Our First Jail
The first jail was constructed in 1822. It sat beside the first courthouse
on Ohio Avenue facing the courtsquare. The log cabin jail was too small and was sold after
4 years when a second facility was built in 1826 on the southeast corner of the square.
Our Second Jail
The second jail was also made primarily of wood and would serve for 13 years
until it was destroyed in 1839 by fire. The third was built to withstand flames. Made of
rough stone and brick, it was torn down when a new facility was built in 1875.
Prior to its destruction, it housed the only locally executed person, a
Rumley man, Alfred Artis, who was convicted of killing his 12 year-old daughter, Emma.
Artis was incarcerated in February, 1854, and held throughout his trail. He kept Emma
cruelly chained in a shed beginning in November, 1853, during the winter months until she
died due to the deprivation of food, water, and clothing. Local witnesses testified as to
Emmas abuse with her father placing an iron collar around her neck and beating her
with a pole. The severe cold caused Emmas hands and feet to freeze as well.
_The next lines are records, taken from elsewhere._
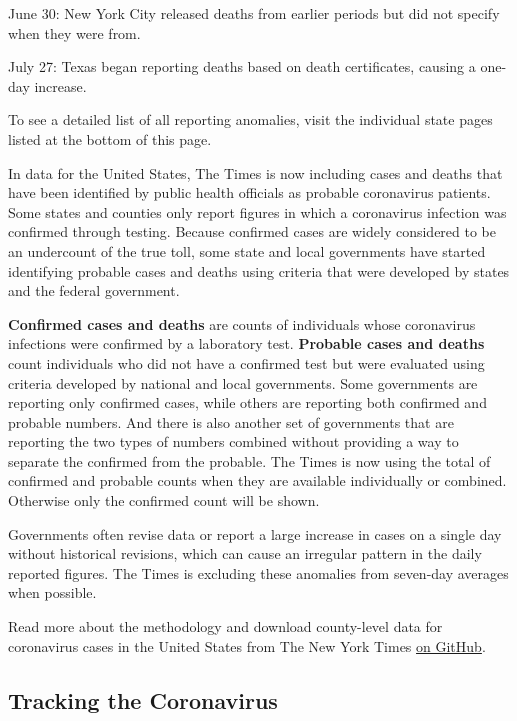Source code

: June 30: New York City released deaths from earlier periods but did not
specify when they were from.

July 27: Texas began reporting deaths based on death certificates,
causing a one-day increase.

To see a detailed list of all reporting anomalies, visit the individual
state pages listed at the bottom of this page.

In data for the United States, The Times is now including cases and
deaths that have been identified by public health officials as probable
coronavirus patients. Some states and counties only report figures in
which a coronavirus infection was confirmed through testing. Because
confirmed cases are widely considered to be an undercount of the true
toll, some state and local governments have started identifying probable
cases and deaths using criteria that were developed by states and the
federal government.

\textbf{Confirmed cases and deaths} are counts of individuals whose
coronavirus infections were confirmed by a laboratory test.
\textbf{Probable cases and deaths} count individuals who did not have a
confirmed test but were evaluated using criteria developed by national
and local governments. Some governments are reporting only confirmed
cases, while others are reporting both confirmed and probable numbers.
And there is also another set of governments that are reporting the two
types of numbers combined without providing a way to separate the
confirmed from the probable. The Times is now using the total of
confirmed and probable counts when they are available individually or
combined. Otherwise only the confirmed count will be shown.

Governments often revise data or report a large increase in cases on a
single day without historical revisions, which can cause an irregular
pattern in the daily reported figures. The Times is excluding these
anomalies from seven-day averages when possible.

Read more about the methodology and download county-level data for
coronavirus cases in the United States from The New York Times
\href{https://github.com/nytimes/covid-19-data}{on GitHub}.

\hypertarget{tracking-the-coronavirus}{%
\subsection{Tracking the Coronavirus}\label{tracking-the-coronavirus}}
It would take two juries and a little over a year for the authorities to
convict Artis. A deputy sheriff constructed a special set of chains to hold the man known
throughout the area for his unusual strength. On the day of his execution, Artis refused
to climb the stairway of the scaffolding, so he had to be beaten and dragged up to the
gallows. A large crowd gathered and watched this history-making public execution.
Our Third Jail
In 1875, the Victorian Italianate jail was built at a cost of $38,600. It
was designed for two uses; the front portion would serve as the sheriffs residence
and the rear cell block as a jailhouse. The ornate brick structure features panels and
paired brackets lining the frieze of the low-pitched roofline. Stone hoodmolds, bracketed
sills and quoins at the corners complete the ornamentation. The rock-faced stone cell
block attached to the east side is an original feature.
Next to the jail, to the east, is a two-story Romanesque Revival steam
plant that still supplies power for the Jail and Courthouse. It was originally built apart
from the Courthouse to eliminate the danger of explosion and/or soot discoloration to the
newly-built facility. When the Great Flood hit in 1913, an emergency hospital
was established in the upper portion, giving this building the distinction of housing
Sidneys first hospital. The jail facility was closed in 1994 when a new building was
completed on Gearhart Road.
Our Fourth Jail
The "old" Shelby County Jail was
located at 203 East Court Street was actually the fourth incarceration facility in Sidney,
Ohio. The building still remains and in use for storage. The
building is on the National Historical Register.
Our Current Jail
The current Correctional
Facility is located at 555 Gearhart Rd. and was built in 1994.
It has the current capacity to hold 173 inmates (both male
and female). It was built in a "pod"
design to allow easy growth in and when that time ever occurs.